YOUR OBJECTIVE: The answer must be a word-for-word copy of the records below, with every picture left out.

RECORDS SUPPLIED:
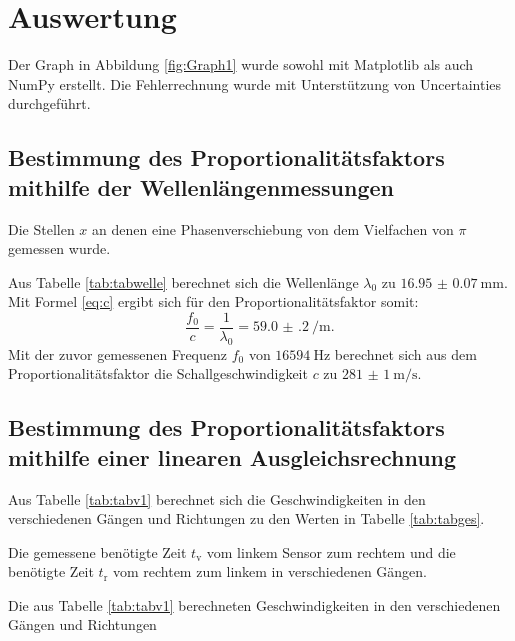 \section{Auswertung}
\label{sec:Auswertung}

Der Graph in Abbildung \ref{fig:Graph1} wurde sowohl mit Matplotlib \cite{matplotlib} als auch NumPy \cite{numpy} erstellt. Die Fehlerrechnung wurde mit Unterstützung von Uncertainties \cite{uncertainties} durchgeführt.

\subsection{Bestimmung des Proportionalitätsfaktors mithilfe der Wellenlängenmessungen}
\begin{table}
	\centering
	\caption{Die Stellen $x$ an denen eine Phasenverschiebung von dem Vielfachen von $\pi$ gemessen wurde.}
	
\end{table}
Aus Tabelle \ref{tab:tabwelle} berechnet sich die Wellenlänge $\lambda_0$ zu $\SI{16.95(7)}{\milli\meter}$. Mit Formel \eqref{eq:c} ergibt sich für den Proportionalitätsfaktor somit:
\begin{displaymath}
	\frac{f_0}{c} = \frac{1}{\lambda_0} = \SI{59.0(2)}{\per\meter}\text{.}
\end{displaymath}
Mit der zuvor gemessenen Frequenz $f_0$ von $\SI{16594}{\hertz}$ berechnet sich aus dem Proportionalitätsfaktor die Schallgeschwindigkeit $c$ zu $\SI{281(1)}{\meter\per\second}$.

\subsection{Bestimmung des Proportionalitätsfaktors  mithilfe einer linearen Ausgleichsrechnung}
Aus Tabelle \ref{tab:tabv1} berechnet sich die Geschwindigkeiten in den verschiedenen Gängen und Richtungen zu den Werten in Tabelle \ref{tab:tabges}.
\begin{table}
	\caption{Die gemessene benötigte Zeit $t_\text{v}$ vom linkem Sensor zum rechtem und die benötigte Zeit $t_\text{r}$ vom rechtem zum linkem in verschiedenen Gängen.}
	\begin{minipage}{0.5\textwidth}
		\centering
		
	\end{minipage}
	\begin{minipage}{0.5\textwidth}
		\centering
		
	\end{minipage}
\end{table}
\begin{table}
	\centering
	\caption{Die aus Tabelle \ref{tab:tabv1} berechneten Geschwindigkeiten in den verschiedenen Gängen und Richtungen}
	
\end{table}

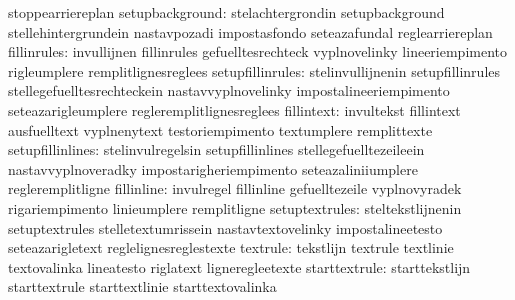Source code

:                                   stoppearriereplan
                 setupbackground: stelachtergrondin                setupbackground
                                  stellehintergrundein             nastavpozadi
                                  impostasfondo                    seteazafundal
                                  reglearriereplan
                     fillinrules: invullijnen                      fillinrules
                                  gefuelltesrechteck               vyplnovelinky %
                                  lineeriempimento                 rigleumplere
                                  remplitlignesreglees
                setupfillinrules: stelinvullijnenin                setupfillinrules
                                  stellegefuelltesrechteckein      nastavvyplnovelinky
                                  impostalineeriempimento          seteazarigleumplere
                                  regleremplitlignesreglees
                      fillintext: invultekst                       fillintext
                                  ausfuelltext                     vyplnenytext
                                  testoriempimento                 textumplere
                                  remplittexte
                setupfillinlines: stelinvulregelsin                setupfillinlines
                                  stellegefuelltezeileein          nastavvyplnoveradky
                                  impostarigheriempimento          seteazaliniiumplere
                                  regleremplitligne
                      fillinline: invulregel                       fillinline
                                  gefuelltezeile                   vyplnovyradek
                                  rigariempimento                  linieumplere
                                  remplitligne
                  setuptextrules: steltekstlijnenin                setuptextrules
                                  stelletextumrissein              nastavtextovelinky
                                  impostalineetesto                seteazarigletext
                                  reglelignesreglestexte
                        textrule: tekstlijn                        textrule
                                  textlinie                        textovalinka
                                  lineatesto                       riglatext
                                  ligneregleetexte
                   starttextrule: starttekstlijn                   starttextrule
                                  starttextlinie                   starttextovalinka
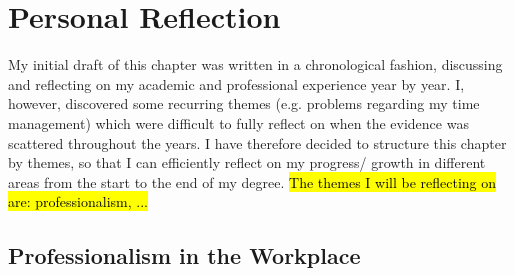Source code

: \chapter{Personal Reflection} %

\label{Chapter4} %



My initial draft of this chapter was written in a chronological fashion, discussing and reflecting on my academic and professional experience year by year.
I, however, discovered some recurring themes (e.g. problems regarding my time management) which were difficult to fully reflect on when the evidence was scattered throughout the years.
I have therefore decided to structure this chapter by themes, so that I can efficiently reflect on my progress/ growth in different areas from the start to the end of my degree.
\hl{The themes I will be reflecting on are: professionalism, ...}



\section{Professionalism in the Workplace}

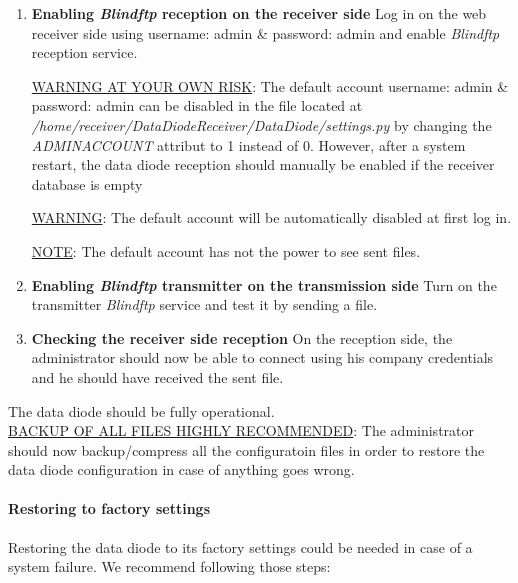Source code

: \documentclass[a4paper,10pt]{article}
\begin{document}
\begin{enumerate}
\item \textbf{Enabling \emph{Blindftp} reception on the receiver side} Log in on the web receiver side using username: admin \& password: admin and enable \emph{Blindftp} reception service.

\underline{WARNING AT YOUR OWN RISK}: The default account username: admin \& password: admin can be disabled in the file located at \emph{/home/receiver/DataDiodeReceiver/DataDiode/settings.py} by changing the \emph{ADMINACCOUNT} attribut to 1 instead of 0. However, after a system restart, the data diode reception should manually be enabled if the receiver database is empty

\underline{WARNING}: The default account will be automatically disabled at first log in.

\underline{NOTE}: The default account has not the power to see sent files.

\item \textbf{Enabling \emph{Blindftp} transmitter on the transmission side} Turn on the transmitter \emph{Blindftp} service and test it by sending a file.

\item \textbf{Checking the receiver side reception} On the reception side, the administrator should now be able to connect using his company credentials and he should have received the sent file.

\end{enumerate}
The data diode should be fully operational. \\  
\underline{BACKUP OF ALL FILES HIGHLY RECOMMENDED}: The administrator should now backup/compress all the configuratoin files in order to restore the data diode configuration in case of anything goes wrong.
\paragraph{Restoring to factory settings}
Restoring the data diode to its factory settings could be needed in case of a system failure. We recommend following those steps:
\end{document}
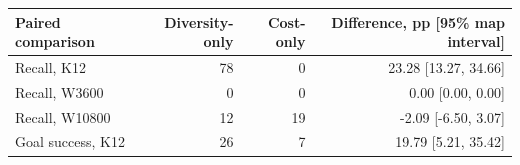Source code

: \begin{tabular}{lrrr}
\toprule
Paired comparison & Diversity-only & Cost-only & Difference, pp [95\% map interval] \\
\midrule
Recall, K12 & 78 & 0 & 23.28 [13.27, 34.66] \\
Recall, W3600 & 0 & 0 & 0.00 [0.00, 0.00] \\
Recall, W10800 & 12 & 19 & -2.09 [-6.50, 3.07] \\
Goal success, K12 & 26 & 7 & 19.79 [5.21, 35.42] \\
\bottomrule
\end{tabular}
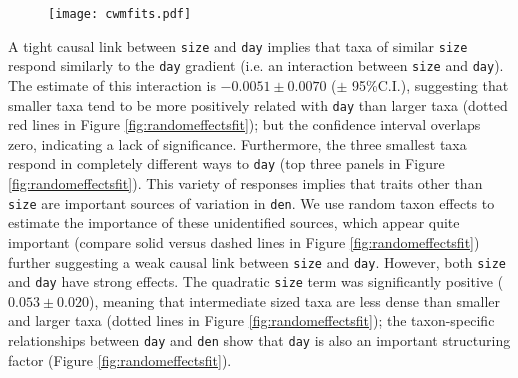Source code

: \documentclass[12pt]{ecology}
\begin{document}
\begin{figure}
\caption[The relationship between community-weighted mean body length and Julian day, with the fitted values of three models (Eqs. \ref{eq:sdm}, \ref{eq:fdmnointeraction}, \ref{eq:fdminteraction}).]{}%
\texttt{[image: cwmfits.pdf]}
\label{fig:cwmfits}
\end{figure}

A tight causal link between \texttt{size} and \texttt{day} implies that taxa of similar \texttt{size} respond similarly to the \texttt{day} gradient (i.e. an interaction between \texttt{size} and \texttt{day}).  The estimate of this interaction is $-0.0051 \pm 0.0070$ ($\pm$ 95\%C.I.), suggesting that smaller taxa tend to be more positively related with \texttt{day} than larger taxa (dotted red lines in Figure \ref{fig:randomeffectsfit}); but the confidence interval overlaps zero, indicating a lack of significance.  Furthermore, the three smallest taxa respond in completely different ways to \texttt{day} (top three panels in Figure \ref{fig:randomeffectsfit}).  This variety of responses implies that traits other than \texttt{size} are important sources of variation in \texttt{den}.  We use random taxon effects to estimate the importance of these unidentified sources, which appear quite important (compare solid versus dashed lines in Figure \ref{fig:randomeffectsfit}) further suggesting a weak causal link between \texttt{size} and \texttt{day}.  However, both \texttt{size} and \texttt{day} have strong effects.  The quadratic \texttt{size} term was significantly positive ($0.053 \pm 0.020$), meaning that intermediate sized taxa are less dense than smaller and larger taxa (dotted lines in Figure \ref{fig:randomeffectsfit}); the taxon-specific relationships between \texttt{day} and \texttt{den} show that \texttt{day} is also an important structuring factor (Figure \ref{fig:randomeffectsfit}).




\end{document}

EXERCISE OUTPUT:
 \section{Auswertung}
\label{sec:Auswertung}

Der Graph in Abbildung \ref{fig:Graph1} wurde sowohl mit Matplotlib \cite{matplotlib} als auch NumPy \cite{numpy} erstellt. Die Fehlerrechnung wurde mit Unterstützung von Uncertainties \cite{uncertainties} durchgeführt.

\subsection{Bestimmung des Proportionalitätsfaktors mithilfe der Wellenlängenmessungen}
\begin{table}
	\centering
	\caption{Die Stellen $x$ an denen eine Phasenverschiebung von dem Vielfachen von $\pi$ gemessen wurde.}
	
\end{table}
Aus Tabelle \ref{tab:tabwelle} berechnet sich die Wellenlänge $\lambda_0$ zu $\SI{16.95(7)}{\milli\meter}$. Mit Formel \eqref{eq:c} ergibt sich für den Proportionalitätsfaktor somit:
\begin{displaymath}
	\frac{f_0}{c} = \frac{1}{\lambda_0} = \SI{59.0(2)}{\per\meter}\text{.}
\end{displaymath}
Mit der zuvor gemessenen Frequenz $f_0$ von $\SI{16594}{\hertz}$ berechnet sich aus dem Proportionalitätsfaktor die Schallgeschwindigkeit $c$ zu $\SI{281(1)}{\meter\per\second}$.

\subsection{Bestimmung des Proportionalitätsfaktors  mithilfe einer linearen Ausgleichsrechnung}
Aus Tabelle \ref{tab:tabv1} berechnet sich die Geschwindigkeiten in den verschiedenen Gängen und Richtungen zu den Werten in Tabelle \ref{tab:tabges}.
\begin{table}
	\caption{Die gemessene benötigte Zeit $t_\text{v}$ vom linkem Sensor zum rechtem und die benötigte Zeit $t_\text{r}$ vom rechtem zum linkem in verschiedenen Gängen.}
	\begin{minipage}{0.5\textwidth}
		\centering
		
	\end{minipage}
	\begin{minipage}{0.5\textwidth}
		\centering
		
	\end{minipage}
\end{table}
\begin{table}
	\centering
	\caption{Die aus Tabelle \ref{tab:tabv1} berechneten Geschwindigkeiten in den verschiedenen Gängen und Richtungen}
	
\end{table}

Source code

:                                   stoppearriereplan
                 setupbackground: stelachtergrondin                setupbackground
                                  stellehintergrundein             nastavpozadi
                                  impostasfondo                    seteazafundal
                                  reglearriereplan
                     fillinrules: invullijnen                      fillinrules
                                  gefuelltesrechteck               vyplnovelinky %
                                  lineeriempimento                 rigleumplere
                                  remplitlignesreglees
                setupfillinrules: stelinvullijnenin                setupfillinrules
                                  stellegefuelltesrechteckein      nastavvyplnovelinky
                                  impostalineeriempimento          seteazarigleumplere
                                  regleremplitlignesreglees
                      fillintext: invultekst                       fillintext
                                  ausfuelltext                     vyplnenytext
                                  testoriempimento                 textumplere
                                  remplittexte
                setupfillinlines: stelinvulregelsin                setupfillinlines
                                  stellegefuelltezeileein          nastavvyplnoveradky
                                  impostarigheriempimento          seteazaliniiumplere
                                  regleremplitligne
                      fillinline: invulregel                       fillinline
                                  gefuelltezeile                   vyplnovyradek
                                  rigariempimento                  linieumplere
                                  remplitligne
                  setuptextrules: steltekstlijnenin                setuptextrules
                                  stelletextumrissein              nastavtextovelinky
                                  impostalineetesto                seteazarigletext
                                  reglelignesreglestexte
                        textrule: tekstlijn                        textrule
                                  textlinie                        textovalinka
                                  lineatesto                       riglatext
                                  ligneregleetexte
                   starttextrule: starttekstlijn                   starttextrule
                                  starttextlinie                   starttextovalinka
Source code

: \chapter{Personal Reflection} %

\label{Chapter4} %



My initial draft of this chapter was written in a chronological fashion, discussing and reflecting on my academic and professional experience year by year.
I, however, discovered some recurring themes (e.g. problems regarding my time management) which were difficult to fully reflect on when the evidence was scattered throughout the years.
I have therefore decided to structure this chapter by themes, so that I can efficiently reflect on my progress/ growth in different areas from the start to the end of my degree.
\hl{The themes I will be reflecting on are: professionalism, ...}



\section{Professionalism in the Workplace}

Source code

: \documentclass[a4paper,10pt]{article}
\begin{document}
\begin{enumerate}
\item \textbf{Enabling \emph{Blindftp} reception on the receiver side} Log in on the web receiver side using username: admin \& password: admin and enable \emph{Blindftp} reception service.

\underline{WARNING AT YOUR OWN RISK}: The default account username: admin \& password: admin can be disabled in the file located at \emph{/home/receiver/DataDiodeReceiver/DataDiode/settings.py} by changing the \emph{ADMINACCOUNT} attribut to 1 instead of 0. However, after a system restart, the data diode reception should manually be enabled if the receiver database is empty

\underline{WARNING}: The default account will be automatically disabled at first log in.

\underline{NOTE}: The default account has not the power to see sent files.

\item \textbf{Enabling \emph{Blindftp} transmitter on the transmission side} Turn on the transmitter \emph{Blindftp} service and test it by sending a file.

\item \textbf{Checking the receiver side reception} On the reception side, the administrator should now be able to connect using his company credentials and he should have received the sent file.

\end{enumerate}
The data diode should be fully operational. \\  
\underline{BACKUP OF ALL FILES HIGHLY RECOMMENDED}: The administrator should now backup/compress all the configuratoin files in order to restore the data diode configuration in case of anything goes wrong.
\paragraph{Restoring to factory settings}
Restoring the data diode to its factory settings could be needed in case of a system failure. We recommend following those steps:
\end{document}
Source code

: \begin{tabular}{lrrr}
\toprule
Paired comparison & Diversity-only & Cost-only & Difference, pp [95\% map interval] \\
\midrule
Recall, K12 & 78 & 0 & 23.28 [13.27, 34.66] \\
Recall, W3600 & 0 & 0 & 0.00 [0.00, 0.00] \\
Recall, W10800 & 12 & 19 & -2.09 [-6.50, 3.07] \\
Goal success, K12 & 26 & 7 & 19.79 [5.21, 35.42] \\
\bottomrule
\end{tabular}
Source code

: \documentclass[12pt]{ecology}
\begin{document}
\begin{figure}
\caption[The relationship between community-weighted mean body length and Julian day, with the fitted values of three models (Eqs. \ref{eq:sdm}, \ref{eq:fdmnointeraction}, \ref{eq:fdminteraction}).]{}%
\texttt{[image: cwmfits.pdf]}
\label{fig:cwmfits}
\end{figure}

A tight causal link between \texttt{size} and \texttt{day} implies that taxa of similar \texttt{size} respond similarly to the \texttt{day} gradient (i.e. an interaction between \texttt{size} and \texttt{day}).  The estimate of this interaction is $-0.0051 \pm 0.0070$ ($\pm$ 95\%C.I.), suggesting that smaller taxa tend to be more positively related with \texttt{day} than larger taxa (dotted red lines in Figure \ref{fig:randomeffectsfit}); but the confidence interval overlaps zero, indicating a lack of significance.  Furthermore, the three smallest taxa respond in completely different ways to \texttt{day} (top three panels in Figure \ref{fig:randomeffectsfit}).  This variety of responses implies that traits other than \texttt{size} are important sources of variation in \texttt{den}.  We use random taxon effects to estimate the importance of these unidentified sources, which appear quite important (compare solid versus dashed lines in Figure \ref{fig:randomeffectsfit}) further suggesting a weak causal link between \texttt{size} and \texttt{day}.  However, both \texttt{size} and \texttt{day} have strong effects.  The quadratic \texttt{size} term was significantly positive ($0.053 \pm 0.020$), meaning that intermediate sized taxa are less dense than smaller and larger taxa (dotted lines in Figure \ref{fig:randomeffectsfit}); the taxon-specific relationships between \texttt{day} and \texttt{den} show that \texttt{day} is also an important structuring factor (Figure \ref{fig:randomeffectsfit}).




\end{document}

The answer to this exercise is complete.